Compute how many lines below contain the word "zero" and respond with that number only.
........
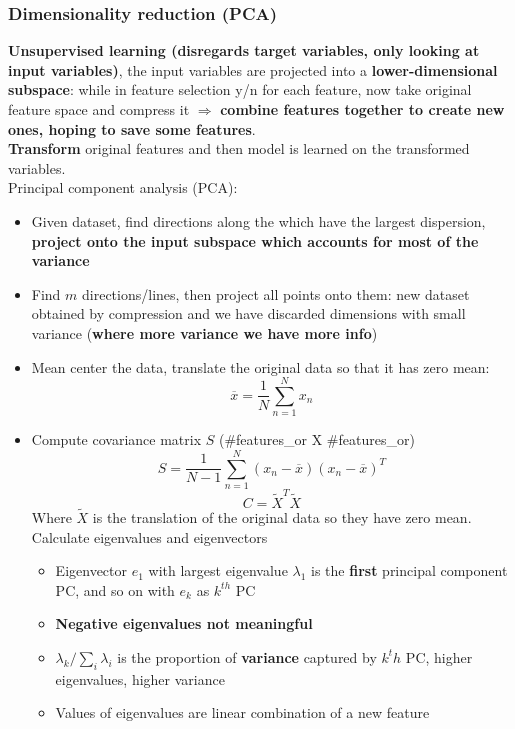 \subsubsection{Dimensionality reduction (PCA)}
    \textbf{Unsupervised learning (disregards target variables, only looking at input variables)}, the input variables are projected into a \textbf{lower-dimensional subspace}: while in feature selection y/n for each feature, now take original feature space and compress it $\Rightarrow$ \textbf{combine features together to create new ones, hoping to save some features}.\\
    \textbf{Transform} original features and then model is learned on the transformed variables.\\
    Principal component analysis (PCA):
    \begin{itemize}
        \item Given dataset, find directions along the which have the largest dispersion, \textbf{project onto the input subspace which accounts for most of the variance}
        \item Find $m$ directions/lines, then project all points onto them: new dataset obtained by compression and we have discarded dimensions with small variance (\textbf{where more variance we have more info})
        \item Mean center the data, translate the original data so that it has zero mean:
        $$\overline{x}=\frac{1}{N}\sum_{n=1}^Nx_n$$
        \item Compute covariance matrix $S$ (\#features\_or X \#features\_or)
        $$S=\frac{1}{N-1}\sum_{n=1}^N(x_n-\overline{x})(x_n-\overline{x})^T$$
        $$C=\tilde{X}^T\tilde{X}$$
        Where $\tilde{X}$ is the translation of the original data so they have zero mean.\\
        Calculate eigenvalues and eigenvectors
        \begin{itemize}
            \item Eigenvector $e_1$ with largest eigenvalue $\lambda_1$ is the \textbf{first} principal component PC, and so on with $e_k$ as $k^{th}$ PC
            \item \textbf{Negative eigenvalues not meaningful}
            \item $\lambda_k/\sum_i\lambda_i$ is the proportion of \textbf{variance} captured by $k^th$ PC, higher eigenvalues, higher variance
            \item Values of eigenvalues are linear combination of a new feature
        \end{itemize}

\end{itemize}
........
(REPLY TO THE TASK): 2